→ Saved data entries:
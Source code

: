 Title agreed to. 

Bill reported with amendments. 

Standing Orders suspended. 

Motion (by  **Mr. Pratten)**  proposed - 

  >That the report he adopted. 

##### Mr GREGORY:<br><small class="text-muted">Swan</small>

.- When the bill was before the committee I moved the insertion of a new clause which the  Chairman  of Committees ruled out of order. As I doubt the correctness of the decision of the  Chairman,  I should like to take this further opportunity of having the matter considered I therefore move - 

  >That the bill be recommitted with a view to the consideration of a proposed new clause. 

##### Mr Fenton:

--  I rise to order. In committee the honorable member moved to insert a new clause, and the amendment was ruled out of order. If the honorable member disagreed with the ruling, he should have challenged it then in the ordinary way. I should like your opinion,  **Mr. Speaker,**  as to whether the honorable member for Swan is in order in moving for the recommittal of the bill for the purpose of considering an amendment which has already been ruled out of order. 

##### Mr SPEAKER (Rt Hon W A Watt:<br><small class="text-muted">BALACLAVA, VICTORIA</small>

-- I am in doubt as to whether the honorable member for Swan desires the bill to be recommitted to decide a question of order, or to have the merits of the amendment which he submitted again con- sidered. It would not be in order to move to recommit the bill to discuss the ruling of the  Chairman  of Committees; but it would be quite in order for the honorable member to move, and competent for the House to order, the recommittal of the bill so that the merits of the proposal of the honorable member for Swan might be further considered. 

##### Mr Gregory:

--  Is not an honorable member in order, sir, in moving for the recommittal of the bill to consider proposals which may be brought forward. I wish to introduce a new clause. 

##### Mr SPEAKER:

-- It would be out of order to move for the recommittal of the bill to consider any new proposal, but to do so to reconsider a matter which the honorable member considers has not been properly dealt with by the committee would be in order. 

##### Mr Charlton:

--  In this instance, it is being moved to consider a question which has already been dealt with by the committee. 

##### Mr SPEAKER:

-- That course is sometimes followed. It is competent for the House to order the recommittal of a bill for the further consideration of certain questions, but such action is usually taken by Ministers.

---

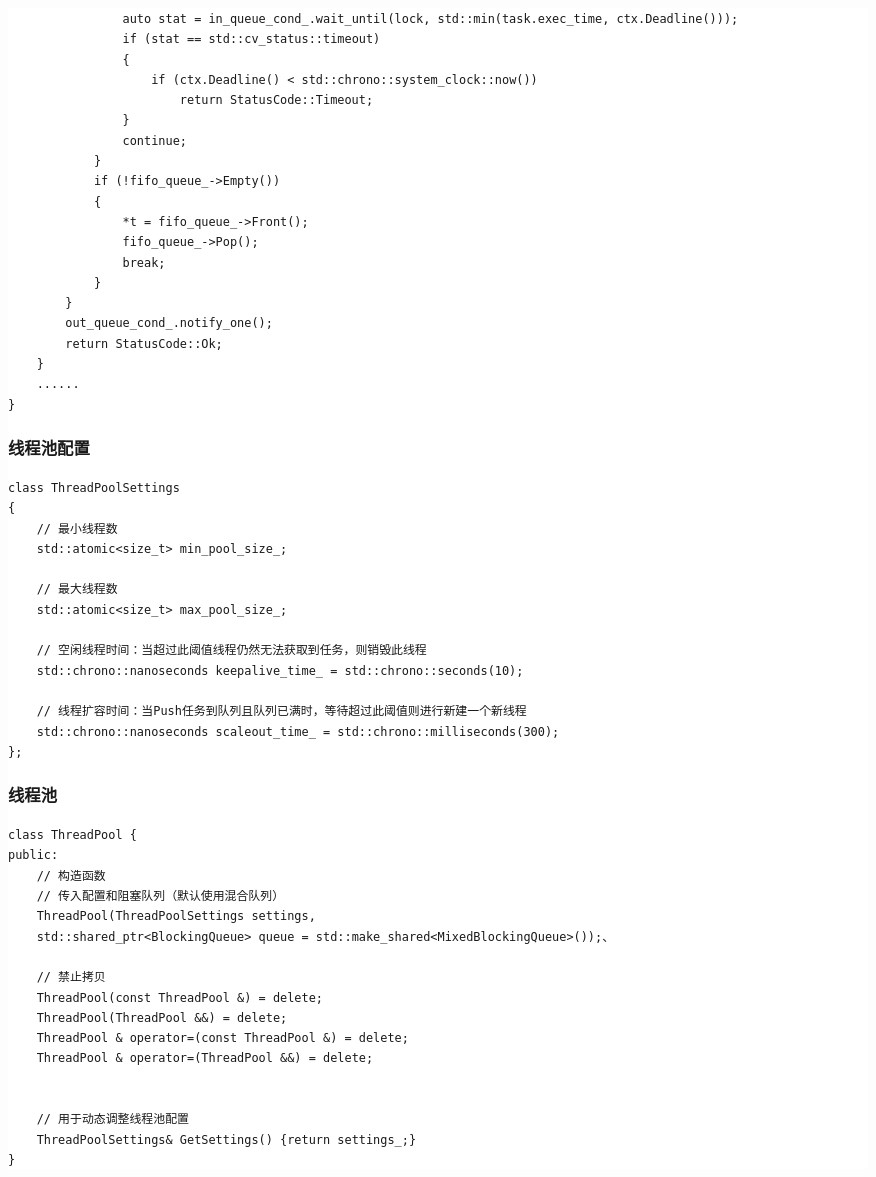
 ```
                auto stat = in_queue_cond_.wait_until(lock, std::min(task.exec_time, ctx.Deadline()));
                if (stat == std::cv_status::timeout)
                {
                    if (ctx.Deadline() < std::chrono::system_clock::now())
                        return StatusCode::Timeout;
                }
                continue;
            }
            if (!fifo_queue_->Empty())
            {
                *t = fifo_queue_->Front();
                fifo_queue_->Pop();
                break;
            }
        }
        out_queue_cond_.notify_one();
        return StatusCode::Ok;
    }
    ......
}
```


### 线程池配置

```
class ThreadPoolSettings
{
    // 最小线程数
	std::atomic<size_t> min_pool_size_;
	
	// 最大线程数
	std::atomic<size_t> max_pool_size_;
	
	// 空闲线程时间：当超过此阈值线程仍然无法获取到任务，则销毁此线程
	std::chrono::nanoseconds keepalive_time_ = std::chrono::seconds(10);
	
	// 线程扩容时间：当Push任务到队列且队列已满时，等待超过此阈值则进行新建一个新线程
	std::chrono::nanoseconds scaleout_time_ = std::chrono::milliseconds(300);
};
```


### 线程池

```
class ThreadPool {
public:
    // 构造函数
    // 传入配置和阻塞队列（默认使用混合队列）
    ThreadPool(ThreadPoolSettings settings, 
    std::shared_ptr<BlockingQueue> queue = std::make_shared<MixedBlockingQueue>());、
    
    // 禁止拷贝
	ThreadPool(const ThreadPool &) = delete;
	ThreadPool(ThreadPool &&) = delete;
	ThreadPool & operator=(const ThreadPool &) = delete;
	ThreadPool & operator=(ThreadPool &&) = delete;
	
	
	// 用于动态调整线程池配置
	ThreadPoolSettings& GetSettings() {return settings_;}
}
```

→ Task directions: Looking at the entries above, can you reproduce exactly the lines from the one that holds "Source code" through the one that holds "##### Mr GREGORY:<br><small", and only those?

→ Task response:
Source code

: Title agreed to. 

Bill reported with amendments. 

Standing Orders suspended. 

Motion (by  **Mr. Pratten)**  proposed - 

  >That the report he adopted. 

##### Mr GREGORY:<br><small class="text-muted">Swan</small>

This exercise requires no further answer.